BEGIN

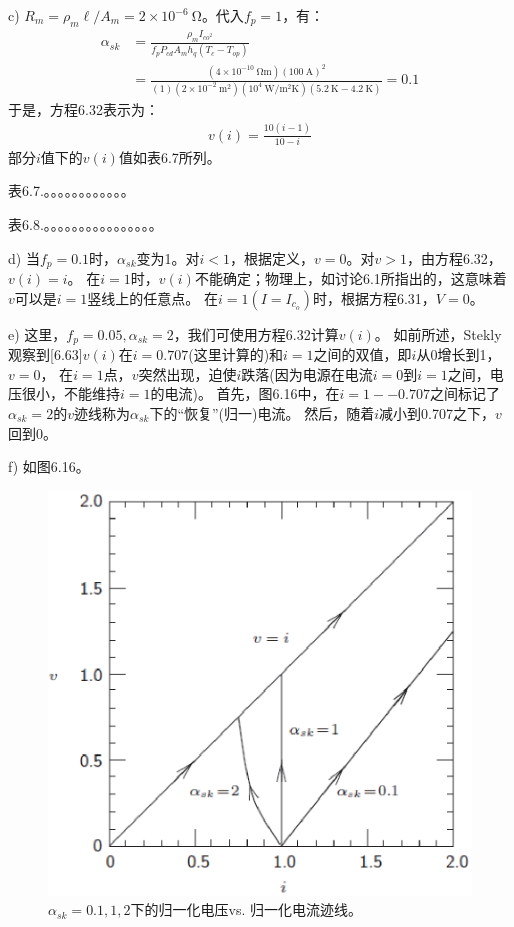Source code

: c) $R_m=\rho_m \ell/A_m=2\times 10^{-6}\ \mathrm{\Omega}$。代入$f_p=1$，有：
\begin{align*}%
\alpha_{sk}&=\frac{\rho_mI_{co^2}}{f_pP_{cd}A_mh_q(T_c-T_{op})}\\
&=\frac{(4\times10^{-10}\ \mathrm{\Omega m})(100\ \mathrm{A})^2}{(1)(2\times10^{-2}\ \mathrm{m^2})(10^4\ \mathrm{W/m^2K})(5.2\ \mathrm{K}-4.2\ \mathrm{K})}=0.1
\end{align*}
于是，方程6.32表示为：
\begin{align*}%
v(i)=\frac{10(i-1)}{10-i} \tag{S5.5}
\end{align*}
部分$i$值下的$v(i)$值如表6.7所列。

表6.7.。。。。。。。。。。。。

表6.8.。。。。。。。。。。。。。。。。

d) 当$f_p=0.1$时，$\alpha_{sk}$变为1。对$i<1$，根据定义，$v=0$。对$v>1$，由方程6.32，$v(i)=i$。
在$i=1$时，$v(i)$不能确定；物理上，如讨论6.1所指出的，这意味着$v$可以是$i=1$竖线上的任意点。
在$i=1(I=I_{c_o})$时，根据方程6.31，$V=0$。

e) 这里，$f_p = 0.05,\alpha_{sk} = 2$，我们可使用方程6.32计算$v(i)$。
如前所述，Stekly观察到[6.63]$v(i)$在$i=0.707$(这里计算的)和$i= 1$之间的双值，即$i$从0增长到1，$v=0$，
在$i=1$点，$v$突然出现，迫使$i$跌落(因为电源在电流$i=0$到$i=1$之间，电压很小，不能维持$i=1$的电流)。
首先，图6.16中，在$i=1--0.707$之间标记了$\alpha_{sk}=2$的$v$迹线称为$\alpha_{sk}$下的“恢复”(归一)电流。
然后，随着$i$减小到0.707之下，$v$回到0。 

f) 如图6.16。
\begin{figure}[htbp]
	\centering
	\includegraphics[scale=0.7]{chpt6/figs/fig6.16.eps}
	\caption{$\alpha_{sk}=0.1,1,2$下的归一化电压vs. 归一化电流迹线。}
\end{figure}


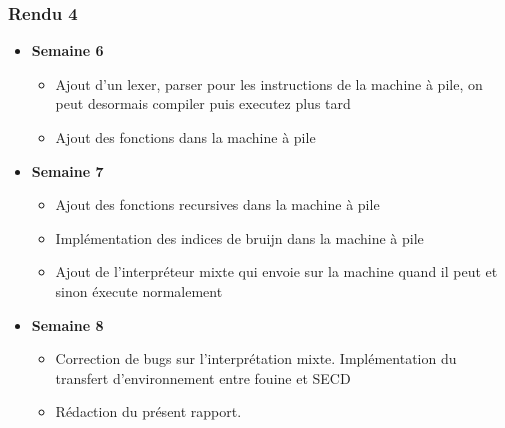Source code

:\subsubsection*{Rendu 4}
\begin{itemize}
  \item \textbf{Semaine 6 }
    \begin{itemize}
      \item Ajout d'un lexer, parser pour les instructions de la machine à pile, on peut desormais compiler puis executez plus tard
      \item Ajout des fonctions dans la machine à pile
    \end{itemize}
    
   \item \textbf{Semaine 7 }
    \begin{itemize}
   \item Ajout des fonctions recursives dans la machine à pile
   \item Implémentation des indices de bruijn dans la machine à pile
   \item Ajout de l'interpréteur mixte qui envoie sur la machine quand il peut et sinon éxecute normalement
    \end{itemize} 
    
    \item \textbf{Semaine 8} 
    \begin{itemize}
    \item Correction de bugs sur l'interprétation mixte. Implémentation du transfert d'environnement entre fouine et SECD
    \item Rédaction du présent rapport.
   \end{itemize}
\end{itemize}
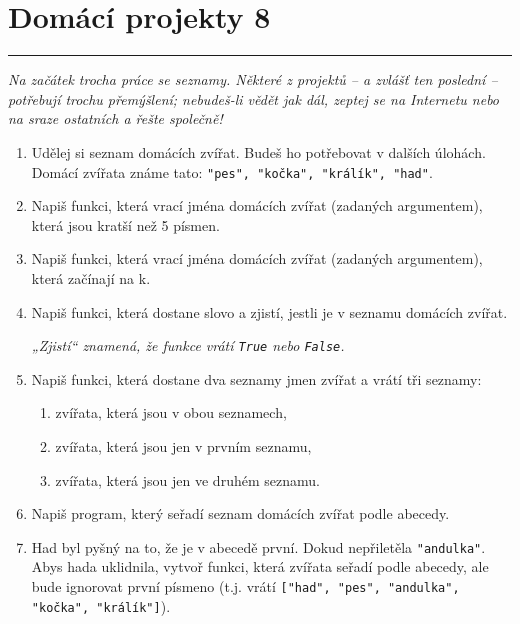 \documentclass[a4paper,10pt]{article}
\newcommand\plsetno{8}
\newcommand\startsection[1]{
     \vspace{0.2ex}
    \hrule
    {\fontspec{Oxygen} \tiny
     \vspace{-1ex}
     \emph{#1}
     \vspace{-1.5em}
    }
}
\begin{document}
\section*{Domácí projekty \plsetno}

\startsection{Na začátek trocha práce se seznamy.
    Některé z projektů – a zvlášť ten poslední – potřebují trochu přemýšlení;
    nebudeš-li vědět jak dál, zeptej se na Internetu nebo na sraze ostatních
    a řešte společně!}

\begin{enumerate}

\item Udělej si seznam domácích zvířat. Budeš ho potřebovat v dalších úlohách.
    \\Domácí zvířata známe tato: \verb+"pes", "kočka", "králík", "had"+.


\item Napiš funkci, která vrací jména domácích zvířat (zadaných argumentem), která jsou kratší než 5 písmen.

\item Napiš funkci, která vrací jména  domácích zvířat (zadaných argumentem), která začínají na k.

\item Napiš funkci, která dostane slovo a zjistí,
    jestli je v seznamu domácích zvířat.

    \emph{„Zjistí“ znamená, že funkce vrátí \texttt{True} nebo \texttt{False}.}

\item Napiš funkci, která dostane dva seznamy jmen zvířat a vrátí tři seznamy:
    \begin{enumerate}
        \item zvířata, která jsou v obou seznamech,
        \item zvířata, která jsou jen v prvním seznamu,
        \item zvířata, která jsou jen ve druhém seznamu.
    \end{enumerate}

\item Napiš program, který seřadí seznam domácích zvířat podle abecedy.

\item Had byl pyšný na to, že je v abecedě první.
    Dokud nepřiletěla \verb+"andulka"+.
    \\Abys hada uklidnila, vytvoř funkci, která zvířata seřadí podle abecedy,
    ale bude ignorovat první písmeno (t.j. vrátí
        \texttt{["h{\color{plpink}ad}",
                 "p{\color{plpink}es}",
                 "a{\color{plpink}ndulka}",
                 "k{\color{plpink}očka}",
                 "k{\color{plpink}rálík}"]}).


\end{enumerate}
\end{document}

END

INSTRUCTIONS FOR THE TASK: Reproduce the listing exactly, but omit every picture in it.

ANSWER BOX:
Source code

: c) $R_m=\rho_m \ell/A_m=2\times 10^{-6}\ \mathrm{\Omega}$。代入$f_p=1$，有：
\begin{align*}%
\alpha_{sk}&=\frac{\rho_mI_{co^2}}{f_pP_{cd}A_mh_q(T_c-T_{op})}\\
&=\frac{(4\times10^{-10}\ \mathrm{\Omega m})(100\ \mathrm{A})^2}{(1)(2\times10^{-2}\ \mathrm{m^2})(10^4\ \mathrm{W/m^2K})(5.2\ \mathrm{K}-4.2\ \mathrm{K})}=0.1
\end{align*}
于是，方程6.32表示为：
\begin{align*}%
v(i)=\frac{10(i-1)}{10-i} \tag{S5.5}
\end{align*}
部分$i$值下的$v(i)$值如表6.7所列。

表6.7.。。。。。。。。。。。。

表6.8.。。。。。。。。。。。。。。。。

d) 当$f_p=0.1$时，$\alpha_{sk}$变为1。对$i<1$，根据定义，$v=0$。对$v>1$，由方程6.32，$v(i)=i$。
在$i=1$时，$v(i)$不能确定；物理上，如讨论6.1所指出的，这意味着$v$可以是$i=1$竖线上的任意点。
在$i=1(I=I_{c_o})$时，根据方程6.31，$V=0$。

e) 这里，$f_p = 0.05,\alpha_{sk} = 2$，我们可使用方程6.32计算$v(i)$。
如前所述，Stekly观察到[6.63]$v(i)$在$i=0.707$(这里计算的)和$i= 1$之间的双值，即$i$从0增长到1，$v=0$，
在$i=1$点，$v$突然出现，迫使$i$跌落(因为电源在电流$i=0$到$i=1$之间，电压很小，不能维持$i=1$的电流)。
首先，图6.16中，在$i=1--0.707$之间标记了$\alpha_{sk}=2$的$v$迹线称为$\alpha_{sk}$下的“恢复”(归一)电流。
然后，随着$i$减小到0.707之下，$v$回到0。 

f) 如图6.16。
\begin{figure}[htbp]
	\centering
	\includegraphics[scale=0.7]{chpt6/figs/fig6.16.eps}
	\caption{$\alpha_{sk}=0.1,1,2$下的归一化电压vs. 归一化电流迹线。}
\end{figure}


Source code

:\subsubsection*{Rendu 4}
\begin{itemize}
  \item \textbf{Semaine 6 }
    \begin{itemize}
      \item Ajout d'un lexer, parser pour les instructions de la machine à pile, on peut desormais compiler puis executez plus tard
      \item Ajout des fonctions dans la machine à pile
    \end{itemize}
    
   \item \textbf{Semaine 7 }
    \begin{itemize}
   \item Ajout des fonctions recursives dans la machine à pile
   \item Implémentation des indices de bruijn dans la machine à pile
   \item Ajout de l'interpréteur mixte qui envoie sur la machine quand il peut et sinon éxecute normalement
    \end{itemize} 
    
    \item \textbf{Semaine 8} 
    \begin{itemize}
    \item Correction de bugs sur l'interprétation mixte. Implémentation du transfert d'environnement entre fouine et SECD
    \item Rédaction du présent rapport.
   \end{itemize}
\end{itemize}
 \documentclass[a4paper,10pt]{article}
\newcommand\plsetno{8}
\newcommand\startsection[1]{
     \vspace{0.2ex}
    \hrule
    {\fontspec{Oxygen} \tiny
     \vspace{-1ex}
     \emph{#1}
     \vspace{-1.5em}
    }
}
\begin{document}
\section*{Domácí projekty \plsetno}

\startsection{Na začátek trocha práce se seznamy.
    Některé z projektů – a zvlášť ten poslední – potřebují trochu přemýšlení;
    nebudeš-li vědět jak dál, zeptej se na Internetu nebo na sraze ostatních
    a řešte společně!}

\begin{enumerate}

\item Udělej si seznam domácích zvířat. Budeš ho potřebovat v dalších úlohách.
    \\Domácí zvířata známe tato: \verb+"pes", "kočka", "králík", "had"+.


\item Napiš funkci, která vrací jména domácích zvířat (zadaných argumentem), která jsou kratší než 5 písmen.

\item Napiš funkci, která vrací jména  domácích zvířat (zadaných argumentem), která začínají na k.

\item Napiš funkci, která dostane slovo a zjistí,
    jestli je v seznamu domácích zvířat.

    \emph{„Zjistí“ znamená, že funkce vrátí \texttt{True} nebo \texttt{False}.}

\item Napiš funkci, která dostane dva seznamy jmen zvířat a vrátí tři seznamy:
    \begin{enumerate}
        \item zvířata, která jsou v obou seznamech,
        \item zvířata, která jsou jen v prvním seznamu,
        \item zvířata, která jsou jen ve druhém seznamu.
    \end{enumerate}

\item Napiš program, který seřadí seznam domácích zvířat podle abecedy.

\item Had byl pyšný na to, že je v abecedě první.
    Dokud nepřiletěla \verb+"andulka"+.
    \\Abys hada uklidnila, vytvoř funkci, která zvířata seřadí podle abecedy,
    ale bude ignorovat první písmeno (t.j. vrátí
        \texttt{["h{\color{plpink}ad}",
                 "p{\color{plpink}es}",
                 "a{\color{plpink}ndulka}",
                 "k{\color{plpink}očka}",
                 "k{\color{plpink}rálík}"]}).


\end{enumerate}
\end{document}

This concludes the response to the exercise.